Qué sobresalto las ciudades en sus aceras. Qué apuro de gente subiendo, bajando, desentrañando los callejones. Qué necesidad de abarcar todo con la mirada cuando se viaja; la insistencia de andar con otros ojos y dar con algún detalle que otro haya dejado pasar. De allí la curiosidad de ver hacia los balcones. La intrusa que desde la acera del frente observa cómo corren las persianas, o cómo se acumulan los trastos en ese espacio al que solo le han dejado un pedacito para salir a fumar un cigarro, o para ver la mañana y su sincronía.
Viajar no solo se trata de revisar el mapa y mirar al frente, sino de alzar la vista buscando reflejos, cotidianidad. ¿Por qué si la ciudad se nos antoja tan hermosa, ellos se quedan al borde de la ventana? ¿Cuántas conversaciones se darán ahí? ¿Cuántas soledades?
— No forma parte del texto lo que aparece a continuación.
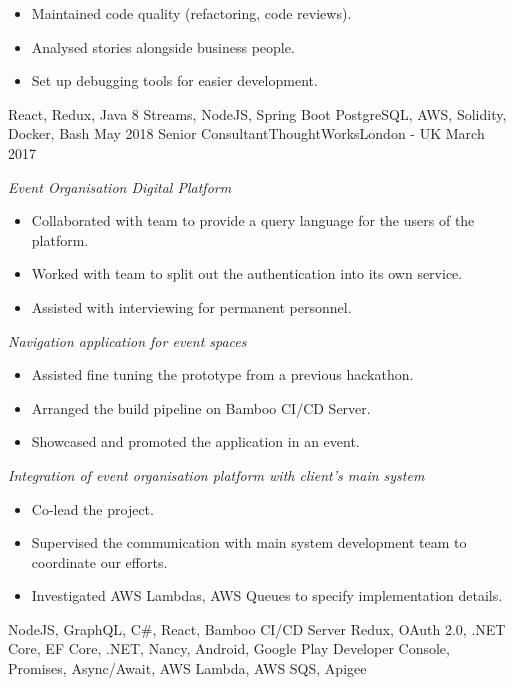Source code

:\begin{experiences}
{\begin{itemize}
          \item Maintained code quality (refactoring, code reviews).
          \item Analysed stories alongside business people.
          \item Set up debugging tools for easier development.
        \end{itemize}
      }
      {React, Redux, Java 8 Streams, NodeJS, Spring Boot}
      {PostgreSQL, AWS, Solidity, Docker, Bash}
    \emptySeparator
    \experience
      {May 2018}
      {Senior Consultant}{ThoughtWorks}{London - UK}
      {March 2017}
      {
        \emph{Event Organisation Digital Platform}
        \begin{itemize}
          \item Collaborated with team to provide a query language for the users of the platform.
          \item Worked with team to split out the authentication into its own service.
          \item Assisted with interviewing for permanent personnel.
        \end{itemize}

        \emph{Navigation application for event spaces}
        \begin{itemize}
          \item Assisted fine tuning the prototype from a previous hackathon.
          \item Arranged the build pipeline on Bamboo CI/CD Server.
          \item Showcased and promoted the application in an event.
        \end{itemize}

        \emph{Integration of event organisation platform with client's main system}
        \begin{itemize}
          \item Co-lead the project.
          \item Supervised the communication with main system development team to coordinate our efforts.
          \item Investigated AWS Lambdas, AWS Queues to specify implementation details.
        \end{itemize}
      }
      {NodeJS, GraphQL, C\#, React, Bamboo CI/CD Server}
      {Redux, OAuth 2.0, .NET Core, EF Core, .NET, Nancy, Android, Google Play Developer Console, Promises, Async/Await, AWS Lambda, AWS SQS, Apigee}
    \emptySeparator


\end{experiences}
A veces me pregunto si se aburren de tanto vernos pasar. Ahí vienen otra vez, dirán. Y nos observan perdiéndonos en la misma esquina, o preguntándole a alguien dónde queda la calle tal, el supermercado aquél. ¿Sería lo mismo la ciudad sin el tumulto de viajeros pasando delante de sus balcones y haciéndose preguntas? ¿Les haríamos falta si decidiéramos no pasar más por esa calle?
Siempre me han gustado las ventanas. El acto de asomarme e imaginar. Por eso, cuando voy caminando en otra ciudad que no es la mía, las observo con ahínco, tratando de ver cuánto mundo hay en los ojos del que se asoma. Les invento historias, voces, como quizá hacen ellos con nosotros mientras nos ven pasar.
PARÉNTESIS. He tomado fotos de gente en las ventanas desde hace más dos años; estaban en mi disco duro que decidió no responder más. Se perdieron, se me fueron los recuerdos. Entonces, improvisé este dibujo para al menos no guardar estar palabras.